| SOURCE MATERIAL |
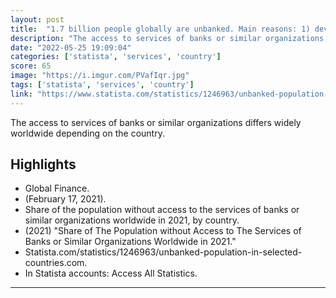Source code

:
 ```yaml
---
layout: post
title:  "1.7 billion people globally are unbanked. Main reasons: 1) developing nations, lack of banking/tech infrastructure 2) lack of trust in the banking industry."
description: "The access to services of banks or similar organizations differs widely worldwide depending on the country."
date: "2022-05-25 19:09:04"
categories: ['statista', 'services', 'country']
score: 65
image: "https://i.imgur.com/PVafIqr.jpg"
tags: ['statista', 'services', 'country']
link: "https://www.statista.com/statistics/1246963/unbanked-population-in-selected-countries/"
---
```


The access to services of banks or similar organizations differs widely worldwide depending on the country.

## Highlights

- Global Finance.
- (February 17, 2021).
- Share of the population without access to the services of banks or similar organizations worldwide in 2021, by country.
- (2021) "Share of The Population without Access to The Services of Banks or Similar Organizations Worldwide in 2021."
- Statista.com/statistics/1246963/unbanked-population-in-selected-countries.com.
- In Statista accounts: Access All Statistics.

---

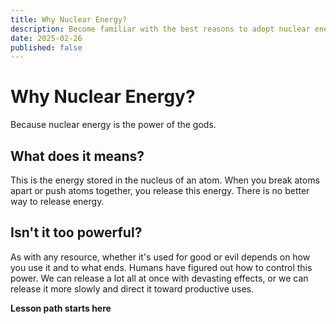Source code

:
 ```yaml
---
title: Why Nuclear Energy?
description: Become familiar with the best reasons to adopt nuclear energy.
date: 2025-02-26
published: false
---
```


# Why Nuclear Energy?

Because nuclear energy is the power of the gods.

## What does it means?

This is the energy stored in the nucleus of an atom. When you break atoms apart or push atoms together, you release this energy. There is no better way to release energy.

## Isn't it too powerful?

As with any resource, whether it's used for good or evil depends on how you use it and to what ends. Humans have figured out how to control this power. We can release a lot all at once with devasting effects, or we can release it more slowly and direct it toward productive uses.

**Lesson path starts here**
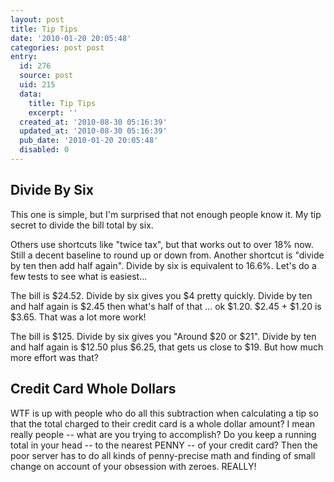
 ```yaml
---
layout: post
title: Tip Tips
date: '2010-01-20 20:05:48'
categories: post post
entry:
  id: 276
  source: post
  uid: 215
  data:
    title: Tip Tips
    excerpt: ''
  created_at: '2010-08-30 05:16:39'
  updated_at: '2010-08-30 05:16:39'
  pub_date: '2010-01-20 20:05:48'
  disabled: 0
---
```


## Divide By Six
This one is simple, but I'm surprised that not enough people know it. My tip secret to divide the bill total by six.

Others use shortcuts like "twice tax", but that works out to over 18% now. Still a decent baseline to round up or down from. Another shortcut is "divide by ten then add half again". Divide by six is equivalent to 16.6%. Let's do a few tests to see what is easiest...

The bill is $24.52. Divide by six gives you $4 pretty quickly. Divide by ten and half again is $2.45 then what's half of that ... ok $1.20. $2.45 + $1.20 is $3.65. That was a lot more work!

The bill is $125. Divide by six gives you "Around $20 or $21". Divide by ten and half again is $12.50 plus $6.25, that gets us close to $19. But how much more effort was that?

## Credit Card Whole Dollars
WTF is up with people who do all this subtraction when calculating a tip so that the total charged to their credit card is a whole dollar amount? I mean really people -- what are you trying to accomplish? Do you keep a running total in your head -- to the nearest PENNY -- of your credit card? Then the poor server has to do all kinds of penny-precise math and finding of small change on account of your obsession with zeroes. REALLY!
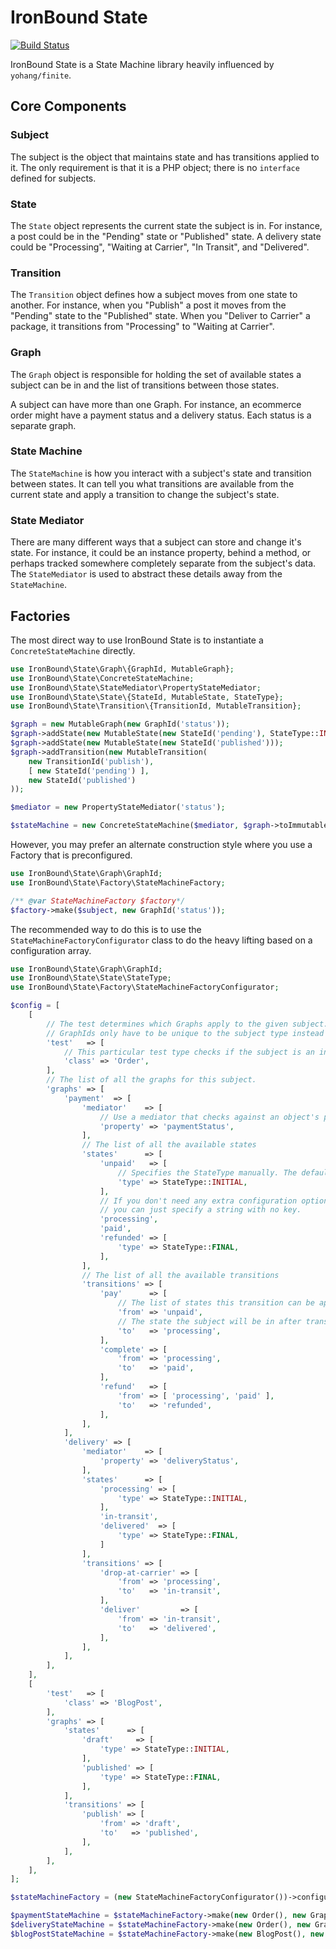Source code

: # IronBound State
[![Build Status](https://travis-ci.com/iron-bound-designs/IronBound-State.svg?branch=master)](https://travis-ci.com/iron-bound-designs/IronBound-State)

IronBound State is a State Machine library heavily influenced by `yohang/finite`.

## Core Components
### Subject
The subject is the object that maintains state and has transitions applied to it. The only requirement is that it is a PHP object; there is no `interface` defined for subjects. 

### State
The `State` object represents the current state the subject is in. For instance, a post could be in the "Pending" state or "Published" state. A delivery state could be "Processing", "Waiting at Carrier", "In Transit", and "Delivered".

### Transition
The `Transition` object defines how a subject moves from one state to another. For instance, when you "Publish" a post it moves from the "Pending" state to the "Published" state. When you "Deliver to Carrier" a package, it transitions from "Processing" to "Waiting at Carrier".

### Graph
The `Graph` object is responsible for holding the set of available states a subject can be in and the list of transitions between those states. 

A subject can have more than one Graph. For instance, an ecommerce order might have a payment status and a delivery status. Each status is a separate graph.

### State Machine
The `StateMachine` is how you interact with a subject's state and transition between states. It can tell you what transitions are available from the current state and apply a transition to change the subject's state.

### State Mediator
There are many different ways that a subject can store and change it's state. For instance, it could be an instance property, behind a method, or perhaps tracked somewhere completely separate from the subject's data. The `StateMediator` is used to abstract these details away from the `StateMachine`. 

## Factories
The most direct way to use IronBound State is to instantiate a `ConcreteStateMachine` directly.

```php
use IronBound\State\Graph\{GraphId, MutableGraph};
use IronBound\State\ConcreteStateMachine;
use IronBound\State\StateMediator\PropertyStateMediator;
use IronBound\State\State\{StateId, MutableState, StateType};
use IronBound\State\Transition\{TransitionId, MutableTransition};

$graph = new MutableGraph(new GraphId('status'));
$graph->addState(new MutableState(new StateId('pending'), StateType::INITIAL()));
$graph->addState(new MutableState(new StateId('published')));
$graph->addTransition(new MutableTransition(
    new TransitionId('publish'),
    [ new StateId('pending') ],
    new StateId('published')
));

$mediator = new PropertyStateMediator('status');

$stateMachine = new ConcreteStateMachine($mediator, $graph->toImmutable(), $subject);
```

However, you may prefer an alternate construction style where you use a Factory that is preconfigured.

```php
use IronBound\State\Graph\GraphId;
use IronBound\State\Factory\StateMachineFactory;

/** @var StateMachineFactory $factory*/
$factory->make($subject, new GraphId('status'));
``` 

The recommended way to do this is to use the `StateMachineFactoryConfigurator` class to do the heavy lifting based on a configuration array.

```php
use IronBound\State\Graph\GraphId;
use IronBound\State\State\StateType;
use IronBound\State\Factory\StateMachineFactoryConfigurator;

$config = [
    [
        // The test determines which Graphs apply to the given subject. This means that
        // GraphIds only have to be unique to the subject type instead of globally.
        'test'   => [
            // This particular test type checks if the subject is an instance of the given class. 
            'class' => 'Order',
        ],
        // The list of all the graphs for this subject.
        'graphs' => [
            'payment'  => [
                'mediator'    => [
                    // Use a mediator that checks against an object's properties.
                    'property' => 'paymentStatus',
                ],
                // The list of all the available states
                'states'      => [
                    'unpaid'   => [
                        // Specifies the StateType manually. The default is NORMAL.
                        'type' => StateType::INITIAL,
                    ],
                    // If you don't need any extra configuration options,
                    // you can just specify a string with no key.
                    'processing',
                    'paid',
                    'refunded' => [
                        'type' => StateType::FINAL,
                    ],
                ],
                // The list of all the available transitions
                'transitions' => [
                    'pay'      => [
                        // The list of states this transition can be applied from
                        'from' => 'unpaid',
                        // The state the subject will be in after transitioning. 
                        'to'   => 'processing',
                    ],
                    'complete' => [
                        'from' => 'processing',
                        'to'   => 'paid',
                    ],
                    'refund'   => [
                        'from' => [ 'processing', 'paid' ],
                        'to'   => 'refunded',
                    ],
                ],
            ],
            'delivery' => [
                'mediator'    => [
                    'property' => 'deliveryStatus',
                ],
                'states'      => [
                    'processing' => [
                        'type' => StateType::INITIAL,
                    ],
                    'in-transit',
                    'delivered'  => [
                        'type' => StateType::FINAL,
                    ]
                ],
                'transitions' => [
                    'drop-at-carrier' => [
                        'from' => 'processing',
                        'to'   => 'in-transit',
                    ],
                    'deliver'         => [
                        'from' => 'in-transit',
                        'to'   => 'delivered',
                    ],
                ],
            ],
        ],
    ],
    [
        'test'   => [
            'class' => 'BlogPost',
        ],
        'graphs' => [
            'states'      => [
                'draft'     => [
                    'type' => StateType::INITIAL,
                ],
                'published' => [
                    'type' => StateType::FINAL,
                ],
            ],
            'transitions' => [
                'publish' => [
                    'from' => 'draft',
                    'to'   => 'published',
                ],
            ],
        ],
    ],
];

$stateMachineFactory = (new StateMachineFactoryConfigurator())->configure( $config );

$paymentStateMachine = $stateMachineFactory->make(new Order(), new GraphId('payment'));
$deliveryStateMachine = $stateMachineFactory->make(new Order(), new GraphId('delivery'));
$blogPostStateMachine = $stateMachineFactory->make(new BlogPost(), new GraphId('status'));
```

| WHAT YOU SHOULD DO |
Look through the listing above and give the number of lines containing the string "https", with nothing else.

| RESPONSE TO THIS EXERCISE |
3